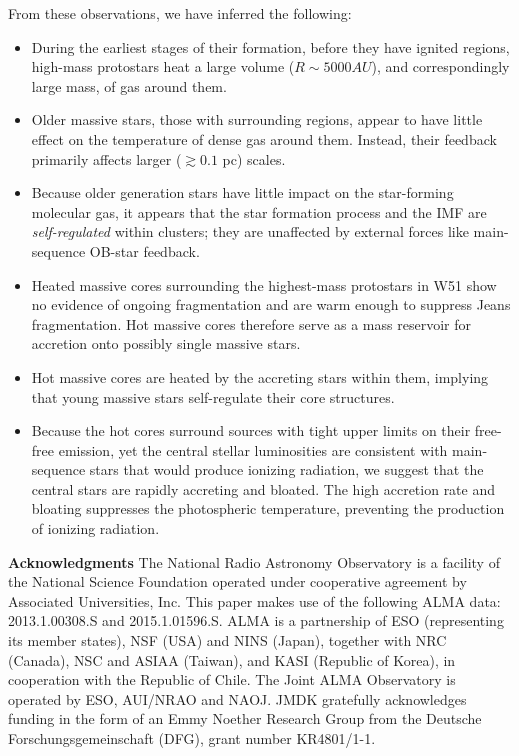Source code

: \documentclass{emulateapj}
\begin{document}
From these observations, we have inferred the following: 
\begin{itemize}
    \item During the earliest stages of their formation, before they have 
        ignited \hii regions, high-mass protostars heat a large volume
        ($R\sim5000 AU$), and correspondingly large mass, of gas around them.
    \item Older massive stars, those with surrounding \hii regions, appear
        to have little effect on the temperature of dense gas around them.
        Instead, their feedback primarily affects larger ($\gtrsim 0.1$ pc)
        scales.
    \item Because older generation stars have little impact on the star-forming
        molecular gas, it appears that the star formation process and the IMF
        are \emph{self-regulated} within clusters; they are unaffected by
        external forces like main-sequence OB-star feedback.
    \item Heated massive cores surrounding the highest-mass protostars in
        W51 show no evidence of ongoing fragmentation and are warm enough
        to suppress Jeans fragmentation.  Hot massive cores therefore serve as
        a mass reservoir for accretion onto possibly single massive stars.
    \item Hot massive cores are heated by the accreting stars within them,
        implying that young massive stars self-regulate their  core
        structures.
    \item Because the hot cores surround sources with tight upper limits
        on their free-free emission, yet the central stellar luminosities
        are consistent with main-sequence stars that would produce ionizing
        radiation, we suggest that the central stars are rapidly accreting and
        bloated.  The high accretion rate and bloating suppresses the
        photospheric temperature, preventing the production of ionizing
        radiation.
\end{itemize}



\textbf{Acknowledgments}
The National Radio Astronomy Observatory is a facility of the National Science
Foundation operated under cooperative agreement by Associated Universities,
Inc.
This paper makes use of the following ALMA data: 2013.1.00308.S 
and 2015.1.01596.S.
ALMA is a partnership of ESO (representing its member states), NSF (USA) and
NINS (Japan), together with NRC (Canada), NSC and ASIAA (Taiwan), and KASI
(Republic of Korea), in cooperation with the Republic of Chile. The Joint ALMA
Observatory is operated by ESO, AUI/NRAO and NAOJ.
JMDK gratefully acknowledges funding in the form of an
Emmy Noether Research Group from the Deutsche Forschungsgemeinschaft (DFG),
grant number KR4801/1-1.
\end{document}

* * * * * * *

Every line of the records that includes the word "have" should be gathered.

From these observations, we have inferred the following: 
    \item During the earliest stages of their formation, before they have 
        to have little effect on the temperature of dense gas around them.
    \item Because older generation stars have little impact on the star-forming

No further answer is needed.